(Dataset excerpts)
>>>
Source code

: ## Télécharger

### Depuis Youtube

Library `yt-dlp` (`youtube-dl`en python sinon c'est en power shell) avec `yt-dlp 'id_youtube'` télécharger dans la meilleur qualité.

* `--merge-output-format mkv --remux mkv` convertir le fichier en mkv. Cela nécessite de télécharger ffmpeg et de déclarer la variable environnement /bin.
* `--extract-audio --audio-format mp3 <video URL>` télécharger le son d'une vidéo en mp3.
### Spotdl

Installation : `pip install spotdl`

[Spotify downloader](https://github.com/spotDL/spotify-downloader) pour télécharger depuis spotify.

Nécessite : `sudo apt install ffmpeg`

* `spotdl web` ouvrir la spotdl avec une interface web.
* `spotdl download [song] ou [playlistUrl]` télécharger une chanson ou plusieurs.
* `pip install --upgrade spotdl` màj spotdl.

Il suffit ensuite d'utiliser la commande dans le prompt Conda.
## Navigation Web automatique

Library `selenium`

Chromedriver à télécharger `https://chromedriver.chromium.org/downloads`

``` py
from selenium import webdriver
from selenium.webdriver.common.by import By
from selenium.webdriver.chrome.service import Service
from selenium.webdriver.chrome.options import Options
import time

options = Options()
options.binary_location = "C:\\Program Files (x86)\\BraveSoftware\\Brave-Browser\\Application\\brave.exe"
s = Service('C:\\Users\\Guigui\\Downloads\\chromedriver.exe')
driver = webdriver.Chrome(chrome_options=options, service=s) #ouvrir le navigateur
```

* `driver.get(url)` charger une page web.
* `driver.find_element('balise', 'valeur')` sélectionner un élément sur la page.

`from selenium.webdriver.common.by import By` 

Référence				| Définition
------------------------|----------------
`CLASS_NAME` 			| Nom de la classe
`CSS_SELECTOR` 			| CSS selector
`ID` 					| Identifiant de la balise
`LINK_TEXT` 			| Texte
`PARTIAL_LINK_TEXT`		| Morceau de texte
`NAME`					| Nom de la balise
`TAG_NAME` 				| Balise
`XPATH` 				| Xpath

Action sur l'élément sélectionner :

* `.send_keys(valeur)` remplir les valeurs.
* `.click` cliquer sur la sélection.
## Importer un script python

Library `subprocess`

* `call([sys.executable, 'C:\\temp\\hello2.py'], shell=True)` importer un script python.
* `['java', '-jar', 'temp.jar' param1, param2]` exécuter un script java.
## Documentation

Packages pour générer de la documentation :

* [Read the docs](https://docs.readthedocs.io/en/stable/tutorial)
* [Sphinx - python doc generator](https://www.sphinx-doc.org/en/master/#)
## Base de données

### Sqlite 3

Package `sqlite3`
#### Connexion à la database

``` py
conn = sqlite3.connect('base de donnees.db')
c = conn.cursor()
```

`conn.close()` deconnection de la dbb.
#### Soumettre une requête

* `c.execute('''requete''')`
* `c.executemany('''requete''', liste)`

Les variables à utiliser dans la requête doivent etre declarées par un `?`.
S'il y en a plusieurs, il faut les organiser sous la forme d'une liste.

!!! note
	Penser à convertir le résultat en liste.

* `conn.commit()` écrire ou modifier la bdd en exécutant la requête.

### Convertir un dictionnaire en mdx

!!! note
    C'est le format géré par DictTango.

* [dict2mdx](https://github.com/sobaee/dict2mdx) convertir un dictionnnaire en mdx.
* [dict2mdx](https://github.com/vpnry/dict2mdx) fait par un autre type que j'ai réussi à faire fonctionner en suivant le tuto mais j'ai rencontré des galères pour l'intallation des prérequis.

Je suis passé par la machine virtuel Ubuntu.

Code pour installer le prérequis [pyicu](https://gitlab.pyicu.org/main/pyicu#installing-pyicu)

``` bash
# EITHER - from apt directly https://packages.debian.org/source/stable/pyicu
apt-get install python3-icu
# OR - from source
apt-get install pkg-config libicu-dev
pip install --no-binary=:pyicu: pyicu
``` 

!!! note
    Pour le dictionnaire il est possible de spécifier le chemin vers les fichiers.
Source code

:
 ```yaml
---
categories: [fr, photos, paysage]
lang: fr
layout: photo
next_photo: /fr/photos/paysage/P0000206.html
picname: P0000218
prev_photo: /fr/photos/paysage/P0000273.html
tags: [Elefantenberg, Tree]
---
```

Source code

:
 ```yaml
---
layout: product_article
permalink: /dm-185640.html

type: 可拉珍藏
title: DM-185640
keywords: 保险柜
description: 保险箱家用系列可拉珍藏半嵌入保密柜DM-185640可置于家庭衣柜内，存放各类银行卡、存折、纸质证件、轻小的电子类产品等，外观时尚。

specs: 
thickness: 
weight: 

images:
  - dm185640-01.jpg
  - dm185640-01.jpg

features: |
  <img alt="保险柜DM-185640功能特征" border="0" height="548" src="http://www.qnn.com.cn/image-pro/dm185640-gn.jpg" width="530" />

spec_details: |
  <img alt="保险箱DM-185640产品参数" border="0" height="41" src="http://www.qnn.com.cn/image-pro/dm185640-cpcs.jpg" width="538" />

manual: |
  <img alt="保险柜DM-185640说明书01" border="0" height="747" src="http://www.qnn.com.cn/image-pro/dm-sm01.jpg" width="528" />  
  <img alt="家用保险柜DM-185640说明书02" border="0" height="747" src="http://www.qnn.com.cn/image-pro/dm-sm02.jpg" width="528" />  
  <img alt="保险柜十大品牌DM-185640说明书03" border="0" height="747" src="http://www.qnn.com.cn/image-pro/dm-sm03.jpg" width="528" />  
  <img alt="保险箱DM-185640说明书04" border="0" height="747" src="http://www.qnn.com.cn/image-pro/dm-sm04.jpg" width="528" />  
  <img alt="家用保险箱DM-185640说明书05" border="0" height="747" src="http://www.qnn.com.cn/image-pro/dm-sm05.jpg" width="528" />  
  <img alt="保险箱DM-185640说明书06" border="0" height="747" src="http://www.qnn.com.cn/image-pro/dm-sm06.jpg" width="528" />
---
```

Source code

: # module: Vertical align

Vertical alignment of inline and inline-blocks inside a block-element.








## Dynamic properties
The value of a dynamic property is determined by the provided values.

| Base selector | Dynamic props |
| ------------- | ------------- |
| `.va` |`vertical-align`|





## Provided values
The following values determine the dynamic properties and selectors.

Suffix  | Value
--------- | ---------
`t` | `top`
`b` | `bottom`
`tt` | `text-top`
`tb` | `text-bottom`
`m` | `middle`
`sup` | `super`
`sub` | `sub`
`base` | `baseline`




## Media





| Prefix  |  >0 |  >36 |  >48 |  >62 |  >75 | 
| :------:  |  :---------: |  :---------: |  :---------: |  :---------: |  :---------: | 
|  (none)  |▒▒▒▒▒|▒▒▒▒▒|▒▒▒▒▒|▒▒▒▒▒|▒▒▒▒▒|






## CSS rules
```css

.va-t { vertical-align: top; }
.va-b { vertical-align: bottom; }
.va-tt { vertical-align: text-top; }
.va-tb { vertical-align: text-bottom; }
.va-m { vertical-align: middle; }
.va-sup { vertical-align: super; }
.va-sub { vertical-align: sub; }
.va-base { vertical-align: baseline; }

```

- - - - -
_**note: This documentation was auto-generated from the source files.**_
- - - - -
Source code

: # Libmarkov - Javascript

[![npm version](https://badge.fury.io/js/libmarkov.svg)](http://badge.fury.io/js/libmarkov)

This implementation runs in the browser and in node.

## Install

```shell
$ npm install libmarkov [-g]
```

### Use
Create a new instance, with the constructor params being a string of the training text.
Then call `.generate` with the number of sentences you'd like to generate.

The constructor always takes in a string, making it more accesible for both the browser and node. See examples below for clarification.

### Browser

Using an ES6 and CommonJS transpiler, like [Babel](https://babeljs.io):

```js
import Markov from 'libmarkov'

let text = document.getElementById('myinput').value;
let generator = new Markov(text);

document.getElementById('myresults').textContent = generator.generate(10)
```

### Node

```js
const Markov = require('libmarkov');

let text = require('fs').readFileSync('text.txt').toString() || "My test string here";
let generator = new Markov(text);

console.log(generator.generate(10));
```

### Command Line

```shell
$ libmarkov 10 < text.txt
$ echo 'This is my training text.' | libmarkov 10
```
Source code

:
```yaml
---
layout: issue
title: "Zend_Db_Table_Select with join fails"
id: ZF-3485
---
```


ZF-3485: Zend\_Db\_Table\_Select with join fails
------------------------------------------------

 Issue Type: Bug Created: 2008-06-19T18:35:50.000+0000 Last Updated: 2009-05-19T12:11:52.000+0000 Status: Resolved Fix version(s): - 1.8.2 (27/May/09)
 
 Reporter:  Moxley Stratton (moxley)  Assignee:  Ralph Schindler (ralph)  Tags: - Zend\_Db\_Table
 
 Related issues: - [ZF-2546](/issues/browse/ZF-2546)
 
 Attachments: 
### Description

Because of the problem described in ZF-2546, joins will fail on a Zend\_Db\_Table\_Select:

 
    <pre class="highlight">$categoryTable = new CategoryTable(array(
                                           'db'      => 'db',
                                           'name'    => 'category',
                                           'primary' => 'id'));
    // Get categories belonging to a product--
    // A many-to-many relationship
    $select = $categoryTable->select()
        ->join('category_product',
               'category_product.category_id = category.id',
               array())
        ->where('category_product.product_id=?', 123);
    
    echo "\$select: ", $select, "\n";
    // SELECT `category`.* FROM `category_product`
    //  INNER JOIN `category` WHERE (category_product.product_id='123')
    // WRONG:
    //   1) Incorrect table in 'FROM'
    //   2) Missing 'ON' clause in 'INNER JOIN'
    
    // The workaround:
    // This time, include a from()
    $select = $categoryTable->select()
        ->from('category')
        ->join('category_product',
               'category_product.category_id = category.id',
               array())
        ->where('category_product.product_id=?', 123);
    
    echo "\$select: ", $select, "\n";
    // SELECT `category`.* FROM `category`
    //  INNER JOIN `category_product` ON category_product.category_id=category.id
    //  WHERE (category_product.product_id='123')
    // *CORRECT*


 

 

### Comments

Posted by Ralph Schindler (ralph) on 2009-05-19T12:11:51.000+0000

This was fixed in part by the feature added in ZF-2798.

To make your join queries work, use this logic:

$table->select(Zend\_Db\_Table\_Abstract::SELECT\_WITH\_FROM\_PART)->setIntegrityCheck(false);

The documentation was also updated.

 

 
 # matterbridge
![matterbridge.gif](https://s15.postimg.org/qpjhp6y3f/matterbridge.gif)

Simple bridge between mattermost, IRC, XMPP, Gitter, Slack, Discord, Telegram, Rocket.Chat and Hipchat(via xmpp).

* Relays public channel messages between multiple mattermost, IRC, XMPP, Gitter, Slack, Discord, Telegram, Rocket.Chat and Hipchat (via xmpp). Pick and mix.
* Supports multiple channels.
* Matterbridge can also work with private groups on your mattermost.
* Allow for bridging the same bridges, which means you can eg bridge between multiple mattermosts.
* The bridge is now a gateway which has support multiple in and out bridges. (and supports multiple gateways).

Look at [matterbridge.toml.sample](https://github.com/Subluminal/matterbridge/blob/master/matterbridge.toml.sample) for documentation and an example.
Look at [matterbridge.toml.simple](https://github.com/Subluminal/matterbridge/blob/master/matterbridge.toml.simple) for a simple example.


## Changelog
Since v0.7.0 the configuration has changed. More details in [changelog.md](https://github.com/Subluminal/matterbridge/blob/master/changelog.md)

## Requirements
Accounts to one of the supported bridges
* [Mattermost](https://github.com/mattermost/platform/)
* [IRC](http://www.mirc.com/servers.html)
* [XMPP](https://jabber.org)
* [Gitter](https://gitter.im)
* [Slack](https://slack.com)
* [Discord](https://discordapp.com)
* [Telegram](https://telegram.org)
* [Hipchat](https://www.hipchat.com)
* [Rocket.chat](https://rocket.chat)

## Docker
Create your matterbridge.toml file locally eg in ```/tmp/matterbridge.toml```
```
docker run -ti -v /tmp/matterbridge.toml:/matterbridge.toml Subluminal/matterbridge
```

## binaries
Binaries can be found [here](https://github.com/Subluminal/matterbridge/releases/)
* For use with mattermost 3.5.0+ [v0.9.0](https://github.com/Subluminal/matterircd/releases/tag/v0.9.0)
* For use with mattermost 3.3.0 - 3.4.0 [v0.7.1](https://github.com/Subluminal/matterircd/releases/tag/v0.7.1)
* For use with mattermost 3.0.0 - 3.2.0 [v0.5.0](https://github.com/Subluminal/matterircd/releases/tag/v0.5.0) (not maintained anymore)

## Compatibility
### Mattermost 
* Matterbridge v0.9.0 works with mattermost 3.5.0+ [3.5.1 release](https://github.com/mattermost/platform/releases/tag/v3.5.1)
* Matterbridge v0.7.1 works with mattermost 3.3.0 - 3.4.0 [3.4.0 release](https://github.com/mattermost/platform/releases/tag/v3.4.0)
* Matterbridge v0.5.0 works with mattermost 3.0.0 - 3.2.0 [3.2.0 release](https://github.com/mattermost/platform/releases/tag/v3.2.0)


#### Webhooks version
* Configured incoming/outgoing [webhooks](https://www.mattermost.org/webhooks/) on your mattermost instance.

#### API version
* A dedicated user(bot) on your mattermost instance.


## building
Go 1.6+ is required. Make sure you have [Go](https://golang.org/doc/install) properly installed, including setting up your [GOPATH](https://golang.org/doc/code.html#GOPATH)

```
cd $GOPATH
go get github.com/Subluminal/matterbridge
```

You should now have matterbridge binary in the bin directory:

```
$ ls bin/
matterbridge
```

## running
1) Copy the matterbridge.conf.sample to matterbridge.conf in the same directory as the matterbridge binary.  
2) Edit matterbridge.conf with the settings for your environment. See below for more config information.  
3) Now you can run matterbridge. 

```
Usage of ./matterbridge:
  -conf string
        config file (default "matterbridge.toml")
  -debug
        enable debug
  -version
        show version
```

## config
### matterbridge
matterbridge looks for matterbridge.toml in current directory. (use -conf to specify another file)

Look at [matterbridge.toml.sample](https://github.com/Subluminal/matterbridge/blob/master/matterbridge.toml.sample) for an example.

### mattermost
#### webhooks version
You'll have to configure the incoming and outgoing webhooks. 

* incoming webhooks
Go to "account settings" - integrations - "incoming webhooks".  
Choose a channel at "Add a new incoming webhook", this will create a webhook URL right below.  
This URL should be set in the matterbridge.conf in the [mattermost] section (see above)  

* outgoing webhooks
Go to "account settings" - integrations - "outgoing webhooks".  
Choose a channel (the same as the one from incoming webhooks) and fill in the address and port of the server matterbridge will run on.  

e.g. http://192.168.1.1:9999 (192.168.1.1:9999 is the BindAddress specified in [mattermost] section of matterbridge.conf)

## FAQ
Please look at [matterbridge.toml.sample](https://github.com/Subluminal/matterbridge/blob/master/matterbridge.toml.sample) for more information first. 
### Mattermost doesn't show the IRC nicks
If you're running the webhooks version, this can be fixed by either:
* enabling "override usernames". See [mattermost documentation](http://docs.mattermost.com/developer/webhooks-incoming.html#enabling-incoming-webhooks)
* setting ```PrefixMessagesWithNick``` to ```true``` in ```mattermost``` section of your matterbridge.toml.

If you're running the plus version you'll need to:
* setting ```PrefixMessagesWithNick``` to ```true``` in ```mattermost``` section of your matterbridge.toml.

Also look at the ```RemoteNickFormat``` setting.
<<<
PROBLEM REQUIREMENTS:
Every line above holding the string "have" should be listed.

RESPONSE:
Go 1.6+ is required. Make sure you have [Go](https://golang.org/doc/install) properly installed, including setting up your [GOPATH](https://golang.org/doc/code.html#GOPATH)
You should now have matterbridge binary in the bin directory:
You'll have to configure the incoming and outgoing webhooks. 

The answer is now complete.